On Sat, Jul 26, 2025 at 10:12:34AM -0700, Andrei Vagin wrote:
On Thu, Jul 24, 2025 at 4:00 PM Al Viro viro@zeniv.linux.org.uk wrote:
On Thu, Jul 24, 2025 at 01:02:48PM -0700, Andrei Vagin wrote:
Hi Al and Christian,
The commit 12f147ddd6de ("do_change_type(): refuse to operate on unmounted/not ours mounts") introduced an ABI backward compatibility break. CRIU depends on the previous behavior, and users are now reporting criu restore failures following the kernel update. This change has been propagated to stable kernels. Is this check strictly required?
Yes.
Would it be possible to check only if the current process has CAP_SYS_ADMIN within the mount user namespace?

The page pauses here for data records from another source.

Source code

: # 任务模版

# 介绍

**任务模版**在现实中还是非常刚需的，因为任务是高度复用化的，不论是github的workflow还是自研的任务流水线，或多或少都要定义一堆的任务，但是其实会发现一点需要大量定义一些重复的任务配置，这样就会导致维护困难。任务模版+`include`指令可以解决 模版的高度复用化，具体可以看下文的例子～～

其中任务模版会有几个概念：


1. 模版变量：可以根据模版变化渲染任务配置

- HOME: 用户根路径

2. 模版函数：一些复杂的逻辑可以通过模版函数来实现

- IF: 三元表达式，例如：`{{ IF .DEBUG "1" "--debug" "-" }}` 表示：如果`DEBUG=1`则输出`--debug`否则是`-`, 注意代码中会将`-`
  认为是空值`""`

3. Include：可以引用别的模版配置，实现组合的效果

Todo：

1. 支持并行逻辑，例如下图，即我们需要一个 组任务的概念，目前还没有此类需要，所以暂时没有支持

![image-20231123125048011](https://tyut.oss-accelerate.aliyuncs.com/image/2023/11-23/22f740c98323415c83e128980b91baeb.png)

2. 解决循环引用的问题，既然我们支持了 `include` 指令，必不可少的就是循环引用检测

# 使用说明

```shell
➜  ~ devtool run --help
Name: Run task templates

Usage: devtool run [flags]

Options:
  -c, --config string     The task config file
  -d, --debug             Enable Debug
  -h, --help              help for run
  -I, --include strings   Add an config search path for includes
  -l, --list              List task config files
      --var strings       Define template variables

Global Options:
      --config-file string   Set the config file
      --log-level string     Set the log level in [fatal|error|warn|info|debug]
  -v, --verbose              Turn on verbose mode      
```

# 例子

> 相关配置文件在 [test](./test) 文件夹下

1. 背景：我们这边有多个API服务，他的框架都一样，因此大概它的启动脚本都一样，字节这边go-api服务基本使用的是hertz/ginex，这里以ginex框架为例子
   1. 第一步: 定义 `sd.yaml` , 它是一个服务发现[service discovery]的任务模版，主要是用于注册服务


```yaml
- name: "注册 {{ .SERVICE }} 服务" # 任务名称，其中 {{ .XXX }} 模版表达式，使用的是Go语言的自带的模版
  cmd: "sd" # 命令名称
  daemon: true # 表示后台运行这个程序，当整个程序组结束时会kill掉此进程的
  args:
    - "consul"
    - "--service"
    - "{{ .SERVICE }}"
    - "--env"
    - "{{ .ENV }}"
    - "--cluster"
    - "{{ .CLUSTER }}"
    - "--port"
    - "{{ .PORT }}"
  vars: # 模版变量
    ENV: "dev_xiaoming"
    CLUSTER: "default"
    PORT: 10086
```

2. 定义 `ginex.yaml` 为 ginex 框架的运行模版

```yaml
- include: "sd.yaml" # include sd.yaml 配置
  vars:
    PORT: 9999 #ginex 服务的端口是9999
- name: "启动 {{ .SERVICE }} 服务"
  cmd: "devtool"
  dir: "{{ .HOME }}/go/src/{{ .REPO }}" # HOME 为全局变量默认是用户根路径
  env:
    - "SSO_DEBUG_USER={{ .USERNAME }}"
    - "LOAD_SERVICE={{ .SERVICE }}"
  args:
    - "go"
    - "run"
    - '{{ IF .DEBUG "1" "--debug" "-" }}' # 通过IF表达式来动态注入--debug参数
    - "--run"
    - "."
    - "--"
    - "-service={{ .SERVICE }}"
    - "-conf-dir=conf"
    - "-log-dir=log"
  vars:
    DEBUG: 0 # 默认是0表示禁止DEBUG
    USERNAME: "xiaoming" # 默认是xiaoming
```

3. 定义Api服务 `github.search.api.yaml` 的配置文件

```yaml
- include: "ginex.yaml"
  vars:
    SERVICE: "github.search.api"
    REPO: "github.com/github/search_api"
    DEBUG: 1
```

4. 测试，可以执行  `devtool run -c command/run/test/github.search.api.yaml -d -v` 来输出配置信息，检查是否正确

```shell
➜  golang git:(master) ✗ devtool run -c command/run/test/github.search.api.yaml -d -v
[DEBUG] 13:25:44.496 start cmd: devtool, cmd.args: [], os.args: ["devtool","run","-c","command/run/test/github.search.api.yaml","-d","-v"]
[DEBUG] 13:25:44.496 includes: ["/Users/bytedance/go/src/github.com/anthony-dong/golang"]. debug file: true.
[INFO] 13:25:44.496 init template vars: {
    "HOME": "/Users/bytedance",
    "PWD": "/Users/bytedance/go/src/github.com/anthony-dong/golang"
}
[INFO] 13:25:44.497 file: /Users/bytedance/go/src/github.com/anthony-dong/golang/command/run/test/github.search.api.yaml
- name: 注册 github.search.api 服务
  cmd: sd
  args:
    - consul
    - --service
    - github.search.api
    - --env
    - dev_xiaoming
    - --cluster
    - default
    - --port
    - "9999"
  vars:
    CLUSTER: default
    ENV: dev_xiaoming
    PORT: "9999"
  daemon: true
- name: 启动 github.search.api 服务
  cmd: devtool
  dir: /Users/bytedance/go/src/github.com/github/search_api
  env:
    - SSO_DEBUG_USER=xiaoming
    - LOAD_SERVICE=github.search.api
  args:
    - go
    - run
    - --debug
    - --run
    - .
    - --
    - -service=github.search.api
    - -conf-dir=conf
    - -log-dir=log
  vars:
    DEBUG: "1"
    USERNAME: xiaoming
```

Not enough, both in terms of permissions *and* in terms of "thou shalt not bugger the kernel data structures - nobody's priveleged enough for that".
Al,
I am still thinking in terms of "Thou shalt not break userspace"...
Seriously though, this original behavior has been in the kernel for 20 years, and it hasn't triggered any corruptions in all that time.
For a very mild example of fun to be had there: mount("none", "/mnt", "tmpfs", 0, ""); chdir("/mnt"); umount2(".", MNT_DETACH); mount(NULL, ".", NULL, MS_SHARED, NULL); Repeat in a loop, watch mount group id leak. That's a trivial example of violating the assertion ("a mount that had been through umount_tree() is out of propagation graph and related data structures for good").
As for the "CAP_SYS_ADMIN within the mount user namespace" - which userns do you have in mind?